Joe beck on the alto guitar
Biography

Born in Philadelphia, Beck moved to Manhattan in his teens, playing six nights a week in a trio setting, which gave him an opportunity to meet various people working in the thriving New York music scene. By the time he was 18, Stan Getz had used him to record some jingles, and in 1967 he recorded with Miles Davis. By 1968, at age 22, he was a member of the Gil Evans Orchestra. Beck described his early success in an interview near the end of his life:

Beck played in a variety of jazz styles, including jazz fusion, post bop, mainstream jazz and soul jazz, but also respected rock stylists and cross-over players (he was good friends with Larry Coryell) and briefly flirted with rock music styles himself in the late 1960s and early 1970s.
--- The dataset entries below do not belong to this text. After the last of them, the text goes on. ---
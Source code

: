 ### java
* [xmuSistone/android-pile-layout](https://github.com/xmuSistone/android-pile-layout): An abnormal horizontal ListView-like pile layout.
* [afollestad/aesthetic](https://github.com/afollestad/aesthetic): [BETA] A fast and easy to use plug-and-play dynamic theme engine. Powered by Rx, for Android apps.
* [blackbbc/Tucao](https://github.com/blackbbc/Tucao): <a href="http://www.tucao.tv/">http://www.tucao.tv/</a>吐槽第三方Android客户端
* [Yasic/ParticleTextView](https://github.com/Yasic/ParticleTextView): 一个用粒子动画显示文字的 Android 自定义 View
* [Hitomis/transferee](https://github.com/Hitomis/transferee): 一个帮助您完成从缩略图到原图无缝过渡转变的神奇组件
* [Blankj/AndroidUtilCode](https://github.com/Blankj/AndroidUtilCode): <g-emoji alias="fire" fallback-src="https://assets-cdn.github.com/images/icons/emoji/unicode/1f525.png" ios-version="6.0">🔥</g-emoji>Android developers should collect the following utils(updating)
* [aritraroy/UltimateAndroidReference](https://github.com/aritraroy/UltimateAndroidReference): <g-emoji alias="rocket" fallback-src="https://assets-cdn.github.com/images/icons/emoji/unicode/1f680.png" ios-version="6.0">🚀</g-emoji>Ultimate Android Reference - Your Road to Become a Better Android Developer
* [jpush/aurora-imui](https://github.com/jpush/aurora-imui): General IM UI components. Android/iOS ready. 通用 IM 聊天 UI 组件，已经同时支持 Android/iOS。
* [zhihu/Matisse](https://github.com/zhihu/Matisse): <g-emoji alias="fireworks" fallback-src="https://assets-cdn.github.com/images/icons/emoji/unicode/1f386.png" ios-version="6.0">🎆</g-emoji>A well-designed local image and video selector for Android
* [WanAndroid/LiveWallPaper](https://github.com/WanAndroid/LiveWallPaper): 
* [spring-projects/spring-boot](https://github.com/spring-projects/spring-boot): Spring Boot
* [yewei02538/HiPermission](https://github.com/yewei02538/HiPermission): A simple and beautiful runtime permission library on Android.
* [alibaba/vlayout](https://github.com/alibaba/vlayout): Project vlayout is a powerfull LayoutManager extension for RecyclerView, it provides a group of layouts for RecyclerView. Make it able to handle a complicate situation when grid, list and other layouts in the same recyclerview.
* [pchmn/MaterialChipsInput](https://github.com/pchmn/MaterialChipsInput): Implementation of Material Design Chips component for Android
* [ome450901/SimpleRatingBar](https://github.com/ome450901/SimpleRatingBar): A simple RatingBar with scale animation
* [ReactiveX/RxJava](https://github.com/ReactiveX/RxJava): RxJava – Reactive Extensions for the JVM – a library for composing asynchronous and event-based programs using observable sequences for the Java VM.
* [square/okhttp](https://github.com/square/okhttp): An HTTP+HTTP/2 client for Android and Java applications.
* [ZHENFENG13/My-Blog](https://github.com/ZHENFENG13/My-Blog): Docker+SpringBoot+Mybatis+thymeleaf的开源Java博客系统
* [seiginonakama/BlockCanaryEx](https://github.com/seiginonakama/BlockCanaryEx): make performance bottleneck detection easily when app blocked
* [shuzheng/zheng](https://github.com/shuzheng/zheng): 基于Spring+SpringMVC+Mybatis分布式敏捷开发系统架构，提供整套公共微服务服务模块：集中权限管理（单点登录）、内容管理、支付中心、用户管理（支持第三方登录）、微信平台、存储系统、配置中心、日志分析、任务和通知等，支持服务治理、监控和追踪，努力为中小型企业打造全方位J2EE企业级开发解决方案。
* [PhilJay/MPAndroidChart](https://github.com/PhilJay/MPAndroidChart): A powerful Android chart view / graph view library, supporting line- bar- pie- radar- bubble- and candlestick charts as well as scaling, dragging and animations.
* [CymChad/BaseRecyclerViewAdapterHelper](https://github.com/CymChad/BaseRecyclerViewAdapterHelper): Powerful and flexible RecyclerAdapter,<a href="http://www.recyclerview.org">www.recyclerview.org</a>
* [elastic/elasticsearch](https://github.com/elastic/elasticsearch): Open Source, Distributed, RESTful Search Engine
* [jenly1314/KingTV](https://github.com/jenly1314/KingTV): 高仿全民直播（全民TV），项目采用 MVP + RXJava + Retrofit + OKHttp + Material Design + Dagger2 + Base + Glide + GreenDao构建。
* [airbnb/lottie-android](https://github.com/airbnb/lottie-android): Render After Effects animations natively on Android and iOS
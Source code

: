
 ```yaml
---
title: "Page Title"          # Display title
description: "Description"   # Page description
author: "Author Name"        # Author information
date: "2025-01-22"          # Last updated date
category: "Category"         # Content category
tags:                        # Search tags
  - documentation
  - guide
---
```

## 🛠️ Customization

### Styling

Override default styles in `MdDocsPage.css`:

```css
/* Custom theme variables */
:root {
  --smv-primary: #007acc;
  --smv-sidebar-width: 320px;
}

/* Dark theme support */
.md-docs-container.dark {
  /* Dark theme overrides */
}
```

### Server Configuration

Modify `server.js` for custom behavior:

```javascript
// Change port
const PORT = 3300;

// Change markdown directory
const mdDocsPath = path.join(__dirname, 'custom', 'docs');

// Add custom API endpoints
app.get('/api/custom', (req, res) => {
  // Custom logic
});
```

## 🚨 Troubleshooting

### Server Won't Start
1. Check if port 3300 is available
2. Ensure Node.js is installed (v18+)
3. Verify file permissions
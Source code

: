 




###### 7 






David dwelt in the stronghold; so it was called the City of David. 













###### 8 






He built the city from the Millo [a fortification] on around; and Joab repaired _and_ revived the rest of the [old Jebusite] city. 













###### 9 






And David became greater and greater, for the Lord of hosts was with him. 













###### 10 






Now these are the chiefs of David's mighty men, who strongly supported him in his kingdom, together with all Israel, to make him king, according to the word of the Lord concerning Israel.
In 1970 he released Rock Encounter on Polydor Records. In 1975 he released an eponymous album (upon which he simply referred to himself as "Beck") while recording the Esther Phillips album, What a Diff'rence a Day Makes, both on Kudu Records. Beck was subsequently reissued as Beck & Sanborn to cash in on the success of alto saxophonist David Sanborn. In 1978, he went for more of a rock sound by forming a band named "Leader". They performed in the Northeast and recorded demos at Sound Ideas Studios in New York City, but soon disbanded when the band's gear was stolen after a gig at Joyous Lake in Woodstock, New York. In the 1980s Beck recorded several CDs for the DMP Digital Music Products label, including co-billed work with the noted flautist Ali Ryerson. In 2000, he released a collaboration with Jimmy Bruno, Polarity, and Coincidence in 2008 with John Abercrombie.
Over the years Beck worked as a sideman or session guitarist with a wide variety of well-known jazz, rock, and fusion musicians, including Louis Armstrong, Duke Ellington, Buddy Rich, Woody Herman, Miles Davis, Maynard Ferguson, Howard Roberts, Tommy Tedesco, Larry Coryell, John Abercrombie, Tom Scott and Jeremy Steig, among many others. In mid-life Beck spent less time playing and worked more as a composer of commercial jingles and as an arranger, writing arrangements for such people as Frank Sinatra and Gloria Gaynor. He returned to stage performing and touring in the late 1980s.
For the next two decades Beck toured and recorded with duos and small groups, releasing two more solo albums (1988, 1991) before retiring in 2000. Following his retirement and up until his death, Beck continued to tour occasionally, and released a number of collaborative albums (e.g., Coincidence, with John Abercrombie, 2007).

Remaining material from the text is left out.